Police Use Social Media as Front-Line Tool in Fighting Crime

The prevalence of social media has made it a valuable go-to investigative tool for law enforcement, whether for small-time crimes or more serious cases involving life and death.

by / April 4, 2016
Twitter Screenshot from ‏@TheMattHerrera

When a football-wielding spring breaker in Alabama threw what many would consider to be a near-perfect spiral toward a city of Gulf Shores squad car, the police didn't overreact, they turned to social media and a sense of humor to track him down. 

The now-viral video, originally posted by another party-goer on March 16, shows a man police believed to be Texan Kameron Heady cocking back and launching the pigskin over a crowded Alabama beach, toward officers trying to break up the festivities.

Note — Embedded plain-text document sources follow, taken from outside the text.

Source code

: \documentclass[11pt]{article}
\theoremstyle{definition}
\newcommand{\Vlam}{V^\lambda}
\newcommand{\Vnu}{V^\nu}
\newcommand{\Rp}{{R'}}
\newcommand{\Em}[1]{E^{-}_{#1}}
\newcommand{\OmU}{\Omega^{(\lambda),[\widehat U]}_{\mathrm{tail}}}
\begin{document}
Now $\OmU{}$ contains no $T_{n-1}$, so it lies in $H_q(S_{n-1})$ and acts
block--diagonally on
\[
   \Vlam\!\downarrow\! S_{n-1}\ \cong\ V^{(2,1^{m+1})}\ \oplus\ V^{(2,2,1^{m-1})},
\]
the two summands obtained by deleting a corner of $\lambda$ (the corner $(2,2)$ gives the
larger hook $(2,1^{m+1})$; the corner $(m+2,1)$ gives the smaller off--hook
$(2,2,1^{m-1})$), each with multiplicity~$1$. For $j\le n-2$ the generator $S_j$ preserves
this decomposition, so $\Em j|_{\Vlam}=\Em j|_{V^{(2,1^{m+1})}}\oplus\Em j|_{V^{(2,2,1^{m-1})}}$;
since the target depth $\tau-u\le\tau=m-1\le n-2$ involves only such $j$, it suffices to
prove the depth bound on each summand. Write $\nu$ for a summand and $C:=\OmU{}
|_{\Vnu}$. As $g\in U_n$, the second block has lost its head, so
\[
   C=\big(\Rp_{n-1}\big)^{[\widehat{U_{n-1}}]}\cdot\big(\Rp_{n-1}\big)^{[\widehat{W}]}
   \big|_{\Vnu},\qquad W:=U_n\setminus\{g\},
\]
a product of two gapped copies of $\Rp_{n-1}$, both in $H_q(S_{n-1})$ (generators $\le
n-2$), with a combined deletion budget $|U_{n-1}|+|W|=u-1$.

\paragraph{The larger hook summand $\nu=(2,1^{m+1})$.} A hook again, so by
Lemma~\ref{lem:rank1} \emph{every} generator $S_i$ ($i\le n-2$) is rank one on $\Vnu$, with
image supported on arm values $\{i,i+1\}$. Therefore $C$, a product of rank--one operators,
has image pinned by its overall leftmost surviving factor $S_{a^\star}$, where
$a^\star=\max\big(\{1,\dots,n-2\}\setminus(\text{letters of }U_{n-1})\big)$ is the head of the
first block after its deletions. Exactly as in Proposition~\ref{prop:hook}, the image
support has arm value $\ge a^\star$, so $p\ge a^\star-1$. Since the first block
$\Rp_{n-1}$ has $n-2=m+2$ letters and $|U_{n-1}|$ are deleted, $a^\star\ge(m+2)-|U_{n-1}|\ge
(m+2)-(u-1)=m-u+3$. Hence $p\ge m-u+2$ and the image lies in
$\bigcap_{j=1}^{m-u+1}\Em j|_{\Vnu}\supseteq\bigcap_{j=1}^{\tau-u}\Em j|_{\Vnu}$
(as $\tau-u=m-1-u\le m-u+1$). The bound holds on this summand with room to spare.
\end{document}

Onlookers, obviously frustrated by the police interruption, can be heard in the background shouting profanities and cheering Heady on.

After being notified of the incident in a tagged tweet, Cpl. Josh Coleman, who supervises the Gulf Shores Police Department’s social media team, said investigators turned to Twitter and traditional police work to track him down. 

Their response was released in humorous statement embedded in the original video. It read: “Hey Kameron, We found you. Great arm. Bad decision. An arrest warrant has been issued for you. You can turn yourself in at the Gulf Shores Police Department.”

“[The communications office] was keeping an eye on things and noticed that someone tagged us in the video…,” Coleman said. “I think the tag was more along the lines of ‘FYI, someone’s not only throwing a football at you, but they’re posting a video about it too.’”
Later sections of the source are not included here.